[Collected data]
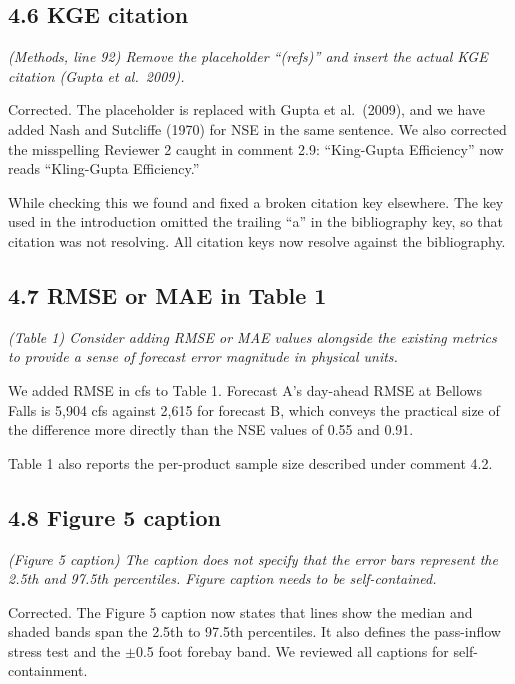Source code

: \documentclass[11pt]{article}
\newenvironment{rc}%
  {\begin{list}{}{\setlength{\leftmargin}{1.5em}\setlength{\rightmargin}{1.5em}%
   \setlength{\topsep}{0.2em}\setlength{\parsep}{0pt}\setlength{\itemsep}{0pt}}%
   \item[]\itshape\color{quotegray}}%
  {\end{list}}
\begin{document}
\subsection*{4.6 KGE citation}

\begin{rc}
(Methods, line 92) Remove the placeholder ``(refs)'' and insert the actual KGE citation (Gupta et
al.\ 2009).
\end{rc}

Corrected. The placeholder is replaced with Gupta et al.\ (2009), and we have added Nash and
Sutcliffe (1970) for NSE in the same sentence. We also corrected the misspelling Reviewer 2 caught in
comment 2.9: ``King-Gupta Efficiency'' now reads ``Kling-Gupta Efficiency.''

While checking this we found and fixed a broken citation key elsewhere. The key used in the
introduction omitted the trailing ``a'' in the bibliography key, so that citation was not resolving.
All citation keys now resolve against the bibliography.

\subsection*{4.7 RMSE or MAE in Table 1}

\begin{rc}
(Table 1) Consider adding RMSE or MAE values alongside the existing metrics to provide a sense of
forecast error magnitude in physical units.
\end{rc}

We added RMSE in cfs to Table 1. Forecast A's day-ahead
RMSE at Bellows Falls is 5,904 cfs against 2,615 for forecast B, which conveys the practical size of
the difference more directly than the NSE values of 0.55 and 0.91.

Table 1 also reports the per-product sample size described under comment 4.2.

\subsection*{4.8 Figure 5 caption}

\begin{rc}
(Figure 5 caption) The caption does not specify that the error bars represent the 2.5th and 97.5th
percentiles. Figure caption needs to be self-contained.
\end{rc}

Corrected. The Figure 5 caption now states that lines show the median and shaded bands span the
2.5th to 97.5th percentiles. It also defines the pass-inflow stress test and the $\pm$0.5 foot
forebay band. We reviewed all captions for self-containment.
\end{document}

PROMPT. Reproduce the records exactly, images excluded.

WRITTEN ANSWER.
Source code

: \documentclass[11pt]{article}
\newenvironment{rc}%
  {\begin{list}{}{\setlength{\leftmargin}{1.5em}\setlength{\rightmargin}{1.5em}%
   \setlength{\topsep}{0.2em}\setlength{\parsep}{0pt}\setlength{\itemsep}{0pt}}%
   \item[]\itshape\color{quotegray}}%
  {\end{list}}
\begin{document}
\subsection*{4.6 KGE citation}

\begin{rc}
(Methods, line 92) Remove the placeholder ``(refs)'' and insert the actual KGE citation (Gupta et
al.\ 2009).
\end{rc}

Corrected. The placeholder is replaced with Gupta et al.\ (2009), and we have added Nash and
Sutcliffe (1970) for NSE in the same sentence. We also corrected the misspelling Reviewer 2 caught in
comment 2.9: ``King-Gupta Efficiency'' now reads ``Kling-Gupta Efficiency.''

While checking this we found and fixed a broken citation key elsewhere. The key used in the
introduction omitted the trailing ``a'' in the bibliography key, so that citation was not resolving.
All citation keys now resolve against the bibliography.

\subsection*{4.7 RMSE or MAE in Table 1}

\begin{rc}
(Table 1) Consider adding RMSE or MAE values alongside the existing metrics to provide a sense of
forecast error magnitude in physical units.
\end{rc}

We added RMSE in cfs to Table 1. Forecast A's day-ahead
RMSE at Bellows Falls is 5,904 cfs against 2,615 for forecast B, which conveys the practical size of
the difference more directly than the NSE values of 0.55 and 0.91.

Table 1 also reports the per-product sample size described under comment 4.2.

\subsection*{4.8 Figure 5 caption}

\begin{rc}
(Figure 5 caption) The caption does not specify that the error bars represent the 2.5th and 97.5th
percentiles. Figure caption needs to be self-contained.
\end{rc}

Corrected. The Figure 5 caption now states that lines show the median and shaded bands span the
2.5th to 97.5th percentiles. It also defines the pass-inflow stress test and the $\pm$0.5 foot
forebay band. We reviewed all captions for self-containment.
\end{document}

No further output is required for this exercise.